From a customer satisfaction standpoint, DraftKings’ newly announced plan to tax winning bettors in states with higher tax rates is sure to turn off even the most casual bettors. Even so, it’s not unheard of for a company to sacrifice a little brand equity for extra dough.
As DraftKings may very well know, however, this plan isn’t exactly that. Because it doesn’t seem to make sense from a business standpoint either. Unless other sportsbook operators in those states plan to follow suit, DraftKings is daring its customers to go elsewhere.
The sportsbook shouldn’t be surprised if that’s what they actually do.
DraftKings announced Friday a plan to tax U.S. bettors a surcharge for winning bets in states with tax rates above 20% for operators. Not including New Hampshire, where DraftKings has little competition, those states are New York, Vermont, Pennsylvania and Illinois. The first three have a tax rate of 51%, and Illinois passed a spending plan in June to tax betting operators on a scale up to 40%.
Rather than pay up, DraftKings is asking its customers to help foot the bill.
Re: DraftKings surcharge will be passed on to customers. Will be implemented in the four states with above 20% tax starting Jan 1.
Will be "fairly nominal" to the customer but creates potential EBITDA upside.
Sounds like a bad idea. $DKNG pic.twitter.com/ApbC0nyqJC
— Matthew Waters (@ByMatthewWaters) August 1, 2024
“We decided that the best course of action is to do what really every other industry [does] — whether it’s hotels, taxis — whatever else you buy generally has some kind of tax,” DraftKings CEO and co-founder Jason Robins told CNBC.

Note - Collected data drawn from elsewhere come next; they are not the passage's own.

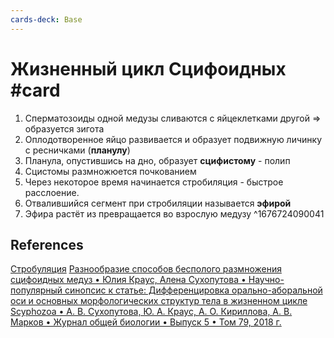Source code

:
 ```yaml
---
cards-deck: Base
---
```


# Жизненный цикл Сцифоидных #card 
1. Сперматозоиды одной медузы сливаются с яйцеклетками другой => образуется зигота
2. Оплодотворенное яйцо развивается и образует подвижную личинку с ресничками (**планулу**)
3. Планула, опустившись на дно, образует **сцифистому** - полип
4. Сцистомы размножюется почкованием
5. Через некоторое время начинается стробиляция - быстрое расслоение.
6. Отвалившийся сегмент при стробиляции называется **эфирой**
7. Эфира растёт из превращается во взрослую медузу
^1676724090041


## References
[Стробуляция](https://www.youtube.com/watch?v=4Zi1DCfcVqU)
[Разнообразие способов бесполого размножения сцифоидных медуз • Юлия Краус, Алена Сухопутова • Научно-популярный синопсис к статье: Дифференцировка орально-аборальной оси и основных морфологических структур тела в жизненном цикле Scyphozoa • А. В. Сухопутова, Ю. А. Краус, А. О. Кириллова, А. В. Марков • Журнал общей биологии • Выпуск 5 • Том 79, 2018 г.](https://elementy.ru/genbio/synopsis/563/Differentsirovka_oralno_aboralnoy_osi_i_osnovnykh_morfologicheskikh_struktur_tela_v_zhiznennom_tsikle_Scyphozoa)
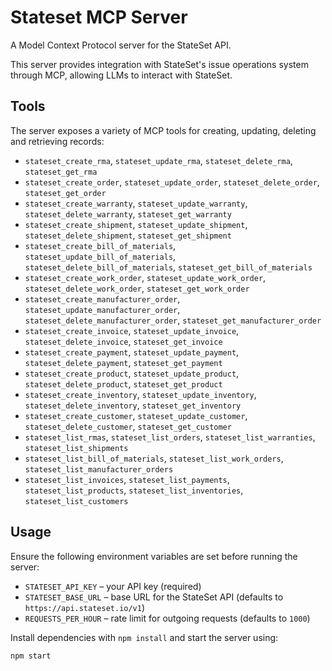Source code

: # Stateset MCP Server

A Model Context Protocol server for the StateSet API.

This server provides integration with StateSet's issue operations system through MCP, allowing LLMs to interact with StateSet.

## Tools

The server exposes a variety of MCP tools for creating, updating, deleting and retrieving records:

- `stateset_create_rma`, `stateset_update_rma`, `stateset_delete_rma`, `stateset_get_rma`
- `stateset_create_order`, `stateset_update_order`, `stateset_delete_order`, `stateset_get_order`
- `stateset_create_warranty`, `stateset_update_warranty`, `stateset_delete_warranty`, `stateset_get_warranty`
- `stateset_create_shipment`, `stateset_update_shipment`, `stateset_delete_shipment`, `stateset_get_shipment`
- `stateset_create_bill_of_materials`, `stateset_update_bill_of_materials`, `stateset_delete_bill_of_materials`, `stateset_get_bill_of_materials`
- `stateset_create_work_order`, `stateset_update_work_order`, `stateset_delete_work_order`, `stateset_get_work_order`
- `stateset_create_manufacturer_order`, `stateset_update_manufacturer_order`, `stateset_delete_manufacturer_order`, `stateset_get_manufacturer_order`
- `stateset_create_invoice`, `stateset_update_invoice`, `stateset_delete_invoice`, `stateset_get_invoice`
- `stateset_create_payment`, `stateset_update_payment`, `stateset_delete_payment`, `stateset_get_payment`
- `stateset_create_product`, `stateset_update_product`, `stateset_delete_product`, `stateset_get_product`
- `stateset_create_inventory`, `stateset_update_inventory`, `stateset_delete_inventory`, `stateset_get_inventory`
- `stateset_create_customer`, `stateset_update_customer`, `stateset_delete_customer`, `stateset_get_customer`
- `stateset_list_rmas`, `stateset_list_orders`, `stateset_list_warranties`, `stateset_list_shipments`
- `stateset_list_bill_of_materials`, `stateset_list_work_orders`, `stateset_list_manufacturer_orders`
- `stateset_list_invoices`, `stateset_list_payments`, `stateset_list_products`, `stateset_list_inventories`, `stateset_list_customers`

## Usage

Ensure the following environment variables are set before running the server:

- `STATESET_API_KEY` – your API key (required)
- `STATESET_BASE_URL` – base URL for the StateSet API (defaults to `https://api.stateset.io/v1`)
- `REQUESTS_PER_HOUR` – rate limit for outgoing requests (defaults to `1000`)

Install dependencies with `npm install` and start the server using:

```bash
npm start
```
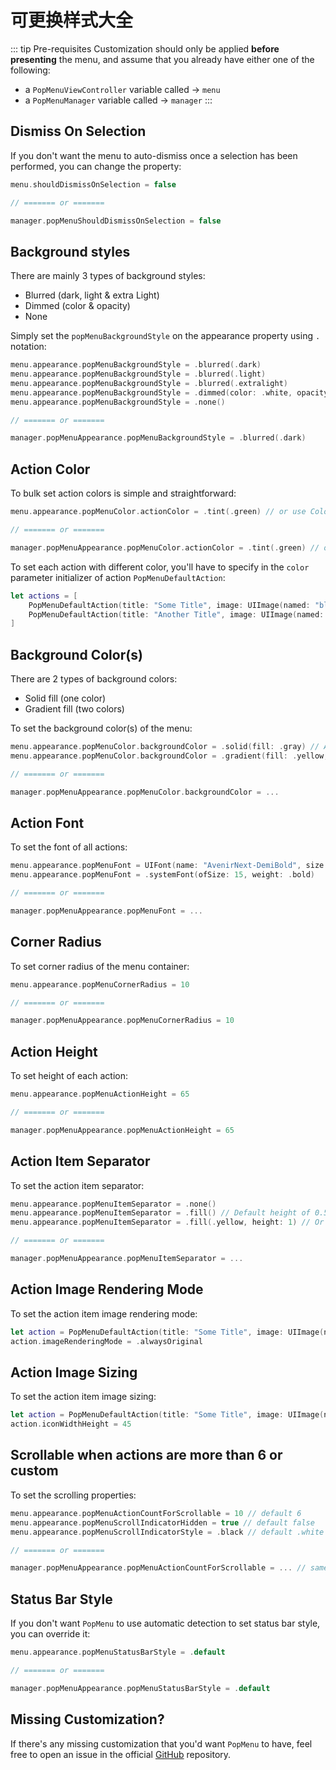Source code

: # 可更换样式大全

::: tip Pre-requisites
Customization should only be applied **before presenting** the menu, and assume that you already have either one of the following:

- a `PopMenuViewController` variable called -> `menu`
- a `PopMenuManager` variable called -> `manager`
:::

## Dismiss On Selection <Badge text="default: true"/>

If you don't want the menu to auto-dismiss once a selection has been performed, you can change the property:

```swift
menu.shouldDismissOnSelection = false

// ======= or =======

manager.popMenuShouldDismissOnSelection = false
```

## Background styles <Badge text="default: .dimmed(color: .black, opacity: 0.4)"/>

There are mainly 3 types of background styles:

- Blurred (dark, light & extra Light)
- Dimmed (color & opacity)
- None

Simply set the `popMenuBackgroundStyle` on the appearance property using `.` notation:
```swift
menu.appearance.popMenuBackgroundStyle = .blurred(.dark)
menu.appearance.popMenuBackgroundStyle = .blurred(.light)
menu.appearance.popMenuBackgroundStyle = .blurred(.extralight)
menu.appearance.popMenuBackgroundStyle = .dimmed(color: .white, opacity: 0.6)
menu.appearance.popMenuBackgroundStyle = .none()

// ======= or =======

manager.popMenuAppearance.popMenuBackgroundStyle = .blurred(.dark)
```

## Action Color <Badge text="default: white"/>

To bulk set action colors is simple and straightforward:

```swift
menu.appearance.popMenuColor.actionColor = .tint(.green) // or use Color Literals if you're using Xcode 9

// ======= or =======

manager.popMenuAppearance.popMenuColor.actionColor = .tint(.green) // or use Color Literals if you're using Xcode 9
```

To set each action with different color, you'll have to specify in the `color` parameter initializer of action `PopMenuDefaultAction`:

```swift
let actions = [
    PopMenuDefaultAction(title: "Some Title", image: UIImage(named: "blah"), color: .gray),
    PopMenuDefaultAction(title: "Another Title", image: UIImage(named: "icon"), color: .yellow)
]
```

## Background Color(s) <Badge text="default: flat dark gradient"/> 

There are 2 types of background colors:

- Solid fill (one color)
- Gradient fill (two colors)

To set the background color(s) of the menu:

```swift
menu.appearance.popMenuColor.backgroundColor = .solid(fill: .gray) // A solid gray background color
menu.appearance.popMenuColor.backgroundColor = .gradient(fill: .yellow, .pink) // A gradient from yellow to pink

// ======= or =======

manager.popMenuAppearance.popMenuColor.backgroundColor = ...
```

## Action Font <Badge text="default: .systemFont(ofSize: 16, weight: .semiBold)"/>

To set the font of all actions:

```swift
menu.appearance.popMenuFont = UIFont(name: "AvenirNext-DemiBold", size: 14)!
menu.appearance.popMenuFont = .systemFont(ofSize: 15, weight: .bold)

// ======= or =======

manager.popMenuAppearance.popMenuFont = ...
```

## Corner Radius <Badge text="default: 24"/>

To set corner radius of the menu container:

```swift
menu.appearance.popMenuCornerRadius = 10

// ======= or =======

manager.popMenuAppearance.popMenuCornerRadius = 10
```

## Action Height <Badge text="default: 50"/>

To set height of each action:

```swift
menu.appearance.popMenuActionHeight = 65

// ======= or =======

manager.popMenuAppearance.popMenuActionHeight = 65
```

## Action Item Separator <Badge text="default: none"/>

To set the action item separator:

```swift
menu.appearance.popMenuItemSeparator = .none()
menu.appearance.popMenuItemSeparator = .fill() // Default height of 0.5, white color with 0.5 opacity
menu.appearance.popMenuItemSeparator = .fill(.yellow, height: 1) // Or set it yourself

// ======= or =======

manager.popMenuAppearance.popMenuItemSeparator = ...
```

## Action Image Rendering Mode <Badge text="default: .alwaysTemplate"/>

To set the action item image rendering mode:

```swift
let action = PopMenuDefaultAction(title: "Some Title", image: UIImage(named: "blah"), color: .gray)
action.imageRenderingMode = .alwaysOriginal
```

## Action Image Sizing <Badge text="default: 27"/>

To set the action item image sizing:

```swift
let action = PopMenuDefaultAction(title: "Some Title", image: UIImage(named: "blah"), color: .gray)
action.iconWidthHeight = 45
```

## Scrollable when actions are more than 6 or custom

To set the scrolling properties:

```swift
menu.appearance.popMenuActionCountForScrollable = 10 // default 6
menu.appearance.popMenuScrollIndicatorHidden = true // default false
menu.appearance.popMenuScrollIndicatorStyle = .black // default .white

// ======= or =======

manager.popMenuAppearance.popMenuActionCountForScrollable = ... // same as above
```

## Status Bar Style <Badge text="default: automatic detection based on background color"/>

If you don't want `PopMenu` to use automatic detection to set status bar style, you can override it:

```swift
menu.appearance.popMenuStatusBarStyle = .default

// ======= or =======

manager.popMenuAppearance.popMenuStatusBarStyle = .default
```

## Missing Customization?

If there's any missing customization that you'd want `PopMenu` to have, feel free to open an issue in the official <Icon name="github" type="brand" /> [GitHub](https://github.com/CaliCastle/PopMenu/issues) repository.

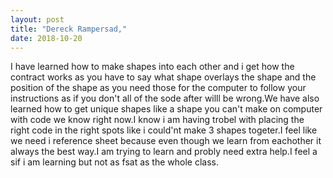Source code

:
 ```yaml
---
layout: post
title: "Dereck Rampersad,"
date: 2018-10-20
---
```

I have learned how to make shapes into each other and i get how the contract works as you have to say what shape overlays the shape and the position of the shape as you need those for the computer to follow your instructions as if you don't all of the sode after willl be wrong.We have also learned how to get unique shapes like a shape you can't make on computer with code we know right now.I know i am having trobel with placing the right code in the right spots like i could'nt make 3 shapes togeter.I feel like we need i reference sheet because even though we learn from eachother it always the best way.I am trying to learn and probly need extra help.I feel a sif i am learning but not as fsat as the whole class.
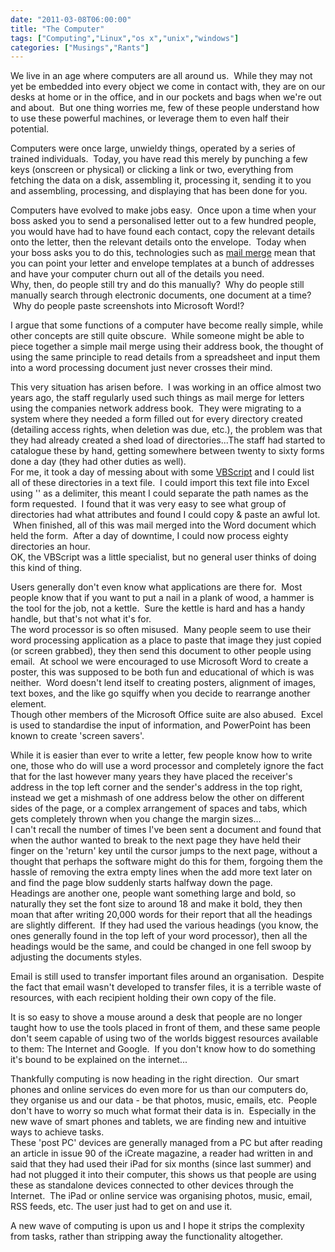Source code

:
 ```yaml
---
date: "2011-03-08T06:00:00"
title: "The Computer"
tags: ["Computing","Linux","os x","unix","windows"]
categories: ["Musings","Rants"]
---
```


We live in an age where computers are all around us.  While they may not yet be embedded into every object we come in contact with, they are on our desks at home or in the office, and in our pockets and bags when we're out and about.  But one thing worries me, few of these people understand how to use these powerful machines, or leverage them to even half their potential.

Computers were once large, unwieldy things, operated by a series of trained individuals.  Today, you have read this merely by punching a few keys (onscreen or physical) or clicking a link or two, everything from fetching the data on a disk, assembling it, processing it, sending it to you and assembling, processing, and displaying that has been done for you.




Computers have evolved to make jobs easy.  Once upon a time when your boss asked you to send a personalised letter out to a few hundred people, you would have had to have found each contact, copy the relevant details onto the letter, then the relevant details onto the envelope.  Today when your boss asks you to do this, technologies such as [mail merge][1] mean that you can point your letter and envelope templates at a bunch of addresses and have your computer churn out all of the details you need.<br />
Why, then, do people still try and do this manually?  Why do people still manually search through electronic documents, one document at a time?  Why do people paste screenshots into Microsoft Word!?




I argue that some functions of a computer have become really simple, while other concepts are still quite obscure.  While someone might be able to piece together a simple mail merge using their address book, the thought of using the same principle to read details from a spreadsheet and input them into a word processing document just never crosses their mind.




This very situation has arisen before.  I was working in an office almost two years ago, the staff regularly used such things as mail merge for letters using the companies network address book.  They were migrating to a system where they needed a form filled out for every directory created (detailing access rights, when deletion was due, etc.), the problem was that they had already created a shed load of directories...The staff had started to catalogue these by hand, getting somewhere between twenty to sixty forms done a day (they had other duties as well).  <br />
For me, it took a day of messing about with some [VBScript][2] and I could list all of these directories in a text file.  I could import this text file into Excel using '' as a delimiter, this meant I could separate the path names as the form requested.  I found that it was very easy to see what group of directories had what attributes and found I could copy &amp; paste an awful lot.  When finished, all of this was mail merged into the Word document which held the form.  After a day of downtime, I could now process eighty directories an hour.<br />
OK, the VBScript was a little specialist, but no general user thinks of doing this kind of thing.




Users generally don't even know what applications are there for.  Most people know that if you want to put a nail in a plank of wood, a hammer is the tool for the job, not a kettle.  Sure the kettle is hard and has a handy handle, but that's not what it's for.<br />
The word processor is so often misused.  Many people seem to use their word processing application as a place to paste that image they just copied (or screen grabbed), they then send this document to other people using email.  At school we were encouraged to use Microsoft Word to create a poster, this was supposed to be both fun and educational of which is was neither.  Word doesn't lend itself to creating posters, alignment of images, text boxes, and the like go squiffy when you decide to rearrange another element. <br />
Though other members of the Microsoft Office suite are also abused.  Excel is used to standardise the input of information, and PowerPoint has been known to create 'screen savers'.




While it is easier than ever to write a letter, few people know how to write one, those who do will use a word processor and completely ignore the fact that for the last however many years they have placed the receiver's address in the top left corner and the sender's address in the top right, instead we get a mishmash of one address below the other on different sides of the page, or a complex arrangement of spaces and tabs, which gets completely thrown when you change the margin sizes...<br />
I can't recall the number of times I've been sent a document and found that when the author wanted to break to the next page they have held their finger on the 'return' key until the cursor jumps to the next page, without a thought that perhaps the software might do this for them, forgoing them the hassle of removing the extra empty lines when the add more text later on and find the page blow suddenly starts halfway down the page.<br />
Headings are another one, people want something large and bold, so naturally they set the font size to around 18 and make it bold, they then moan that after writing 20,000 words for their report that all the headings are slightly different.  If they had used the various headings (you know, the ones generally found in the top left of your word processor), then all the headings would be the same, and could be changed in one fell swoop by adjusting the documents styles.




Email is still used to transfer important files around an organisation.  Despite the fact that email wasn't developed to transfer files, it is a terrible waste of resources, with each recipient holding their own copy of the file.




It is so easy to shove a mouse around a desk that people are no longer taught how to use the tools placed in front of them, and these same people don't seem capable of using two of the worlds biggest resources available to them: The Internet and Google.  If you don't know how to do something it's bound to be explained on the internet...




Thankfully computing is now heading in the right direction.  Our smart phones and online services do even more for us than our computers do, they organise us and our data - be that photos, music, emails, etc.  People don't have to worry so much what format their data is in.  Especially in the new wave of smart phones and tablets, we are finding new and intuitive ways to achieve tasks.<br />
These 'post PC' devices are generally managed from a PC but after reading an article in issue 90 of the iCreate magazine, a reader had written in and said that they had used their iPad for six months (since last summer) and had not plugged it into their computer, this shows us that people are using these as standalone devices connected to other devices through the Internet.  The iPad or online service was organising photos, music, email, RSS feeds, etc. The user just had to get on and use it.




A new wave of computing is upon us and I hope it strips the complexity from tasks, rather than stripping away the functionality altogether.

  [1]: http://en.wikipedia.org/wiki/Mail_merge
  [2]: http://en.wikipedia.org/wiki/VBScript
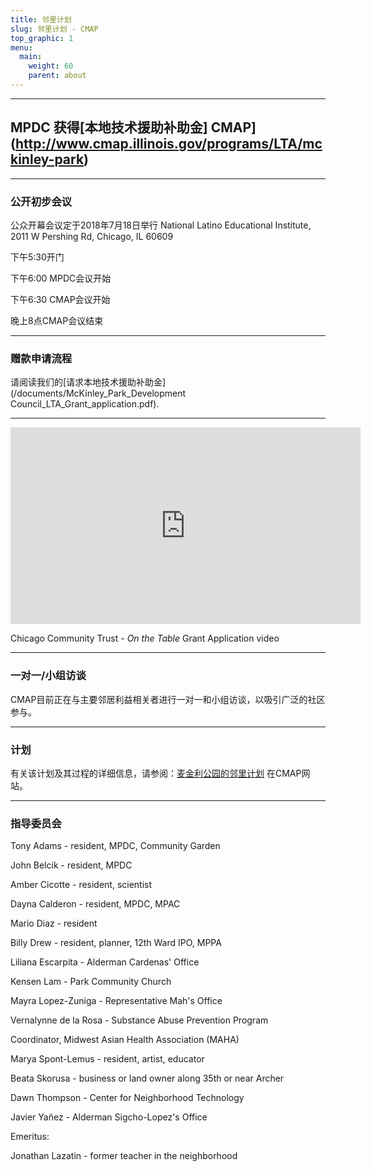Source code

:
 ```yaml
---
title: 邻里计划
slug: 邻里计划 - CMAP
top_graphic: 1
menu:
  main:
    weight: 60
    parent: about
---
```


***
## MPDC 获得[本地技术援助补助金] CMAP](http://www.cmap.illinois.gov/programs/LTA/mckinley-park)
***
### 公开初步会议

公众开幕会议定于2018年7月18日举行 National Latino Educational Institute, 2011 W Pershing Rd, Chicago, IL 60609

下午5:30开门

下午6:00 MPDC会议开始

下午6:30 CMAP会议开始

晚上8点CMAP会议结束

***

### 赠款申请流程
请阅读我们的[请求本地技术援助补助金](/documents/McKinley_Park_Development Council_LTA_Grant_application.pdf).

***
<iframe width="560" height="315" src="https://www.youtube.com/embed/bAoHvvL1Gkc" frameborder="0" allow="autoplay; encrypted-media" allowfullscreen></iframe>

Chicago Community Trust - *On the Table* Grant Application video
***
  
### 一对一/小组访谈

CMAP目前正在与主要邻居利益相关者进行一对一和小组访谈，以吸引广泛的社区参与。
***

### 计划

有关该计划及其过程的详细信息，请参阅：[麦金利公园的邻里计划](http://www.cmap.illinois.gov/programs/LTA/mckinley-park) 在CMAP网站。


***

### 指导委员会

Tony Adams - resident, MPDC, Community Garden

John 	Belcik - resident,	MPDC

Amber	Cicotte	- resident, scientist

Dayna	Calderon - resident,	MPDC, MPAC

Mario Diaz - resident

Billy	Drew -	resident, planner, 12th Ward IPO, MPPA

Liliana	Escarpita	- Alderman Cardenas' Office

Kensen	Lam	 - Park Community Church

Mayra	Lopez-Zuniga - Representative Mah's Office

Vernalynne de la Rosa -	Substance Abuse Prevention Program 

Coordinator, Midwest Asian Health Association (MAHA)

Marya	Spont-Lemus -	resident, artist, educator

Beata	Skorusa	- business or land owner along 35th or near Archer

Dawn	Thompson -	Center for Neighborhood Technology

Javier	Yañez	- Alderman Sigcho-Lopez's Office

Emeritus:

Jonathan Lazatin -	former teacher in the neighborhood
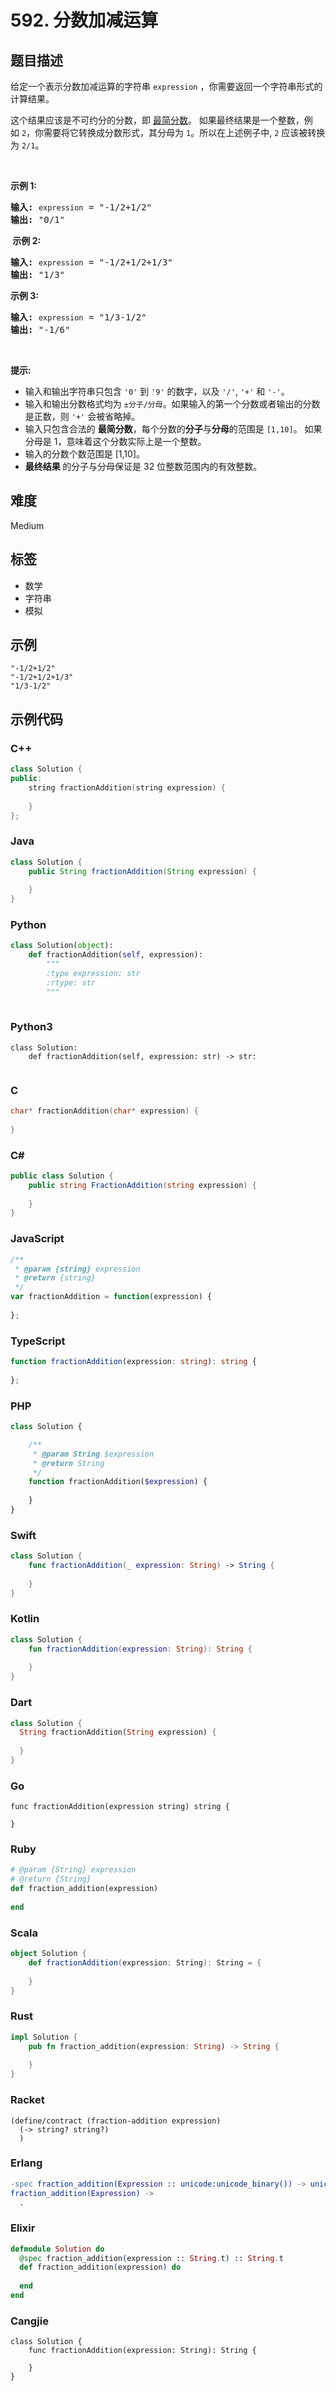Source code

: # 592. 分数加减运算

## 题目描述

<p>给定一个表示分数加减运算的字符串&nbsp;<code>expression</code>&nbsp;，你需要返回一个字符串形式的计算结果。&nbsp;</p>

<p>这个结果应该是不可约分的分数，即&nbsp;<a href="https://baike.baidu.com/item/%E6%9C%80%E7%AE%80%E5%88%86%E6%95%B0" target="_blank">最简分数</a>。&nbsp;如果最终结果是一个整数，例如&nbsp;<code>2</code>，你需要将它转换成分数形式，其分母为&nbsp;<code>1</code>。所以在上述例子中, <code>2</code>&nbsp;应该被转换为&nbsp;<code>2/1</code>。</p>

<p>&nbsp;</p>

<p><strong>示例&nbsp;1:</strong></p>

<pre>
<strong>输入:</strong>&nbsp;<code>expression</code>&nbsp;= "-1/2+1/2"
<strong>输出:</strong> "0/1"
</pre>

<p><strong>&nbsp;示例 2:</strong></p>

<pre>
<strong>输入:</strong>&nbsp;<code>expression</code>&nbsp;= "-1/2+1/2+1/3"
<strong>输出:</strong> "1/3"
</pre>

<p><strong>示例 3:</strong></p>

<pre>
<strong>输入:</strong>&nbsp;<code>expression</code>&nbsp;= "1/3-1/2"
<strong>输出:</strong> "-1/6"
</pre>

<p>&nbsp;</p>

<p><strong>提示:</strong></p>

<ul>
	<li>输入和输出字符串只包含&nbsp;<code>'0'</code> 到&nbsp;<code>'9'</code>&nbsp;的数字，以及&nbsp;<code>'/'</code>, <code>'+'</code> 和&nbsp;<code>'-'</code>。&nbsp;</li>
	<li>输入和输出分数格式均为&nbsp;<code>±分子/分母</code>。如果输入的第一个分数或者输出的分数是正数，则&nbsp;<code>'+'</code>&nbsp;会被省略掉。</li>
	<li>输入只包含合法的&nbsp;<strong>最简分数</strong>，每个分数的<strong>分子</strong>与<strong>分母</strong>的范围是&nbsp;<code>[1,10]</code>。&nbsp;如果分母是 1，意味着这个分数实际上是一个整数。</li>
	<li>输入的分数个数范围是 [1,10]。</li>
	<li><strong>最终结果&nbsp;</strong>的分子与分母保证是 32 位整数范围内的有效整数。</li>
</ul>


## 难度

Medium

## 标签

- 数学
- 字符串
- 模拟

## 示例

```
"-1/2+1/2"
"-1/2+1/2+1/3"
"1/3-1/2"
```

## 示例代码

### C++

```cpp
class Solution {
public:
    string fractionAddition(string expression) {
        
    }
};
```

### Java

```java
class Solution {
    public String fractionAddition(String expression) {
        
    }
}
```

### Python

```python
class Solution(object):
    def fractionAddition(self, expression):
        """
        :type expression: str
        :rtype: str
        """
        
```

### Python3

```python3
class Solution:
    def fractionAddition(self, expression: str) -> str:
        
```

### C

```c
char* fractionAddition(char* expression) {
    
}
```

### C#

```csharp
public class Solution {
    public string FractionAddition(string expression) {
        
    }
}
```

### JavaScript

```javascript
/**
 * @param {string} expression
 * @return {string}
 */
var fractionAddition = function(expression) {
    
};
```

### TypeScript

```typescript
function fractionAddition(expression: string): string {
    
};
```

### PHP

```php
class Solution {

    /**
     * @param String $expression
     * @return String
     */
    function fractionAddition($expression) {
        
    }
}
```

### Swift

```swift
class Solution {
    func fractionAddition(_ expression: String) -> String {
        
    }
}
```

### Kotlin

```kotlin
class Solution {
    fun fractionAddition(expression: String): String {
        
    }
}
```

### Dart

```dart
class Solution {
  String fractionAddition(String expression) {
    
  }
}
```

### Go

```golang
func fractionAddition(expression string) string {
    
}
```

### Ruby

```ruby
# @param {String} expression
# @return {String}
def fraction_addition(expression)
    
end
```

### Scala

```scala
object Solution {
    def fractionAddition(expression: String): String = {
        
    }
}
```

### Rust

```rust
impl Solution {
    pub fn fraction_addition(expression: String) -> String {
        
    }
}
```

### Racket

```racket
(define/contract (fraction-addition expression)
  (-> string? string?)
  )
```

### Erlang

```erlang
-spec fraction_addition(Expression :: unicode:unicode_binary()) -> unicode:unicode_binary().
fraction_addition(Expression) ->
  .
```

### Elixir

```elixir
defmodule Solution do
  @spec fraction_addition(expression :: String.t) :: String.t
  def fraction_addition(expression) do
    
  end
end
```

### Cangjie

```cangjie
class Solution {
    func fractionAddition(expression: String): String {

    }
}
```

As an example of what it might look like, he said “if you made a $10 bet to win $20, you would pay like 30 cents.”
Here’s a look at how that could look in the DraftKings app in states where the surcharge will be added on Jan. 1, 2025.
This is what the DraftKings surcharge might look like beginning January 2025.
Will be applied to net winnings in Illinois, New York, Pennsylvania and Vermont to lower DraftKings’ effective tax to 20% in those states. pic.twitter.com/DSbafHdowc
— Sam McQuillan (@sam_mcquill) August 1, 2024
As the example shows, the tax won’t be a percentage that accounts for a large chunk of a bettor’s earnings. Particularly bettors with smaller bankrolls, which is probably the majority of people. Even still, nobody wants sportsbooks dipping into the money they make the few times they actually win something, especially after already paying a vig on the front end.
Would bettors be willing to sacrifice a little tax money in exchange for the product DraftKings can offer over some of the lesser competitors in the field with worse products? Sure. But there is almost certainly a limit to that. Especially when so many other top options exist.
The online operators in Illinois include BetMGM, BetRivers, Caesars, FanDuel, ESPN Bet, Fanatics and Circa. Unless the best of them plan to also tax bettors, DraftKings customers won’t likely stick around for a tax. Because they don’t have to.
That’s why it’ll be pivotal to follow what happens next. Rush Street Interactive, which operates BetRivers, already announced it won’t be joining DraftKings in taxing bettors. If other sportsbooks decide to also stand down, this may end up as a massive misstep for one of the leaders in the betting industry.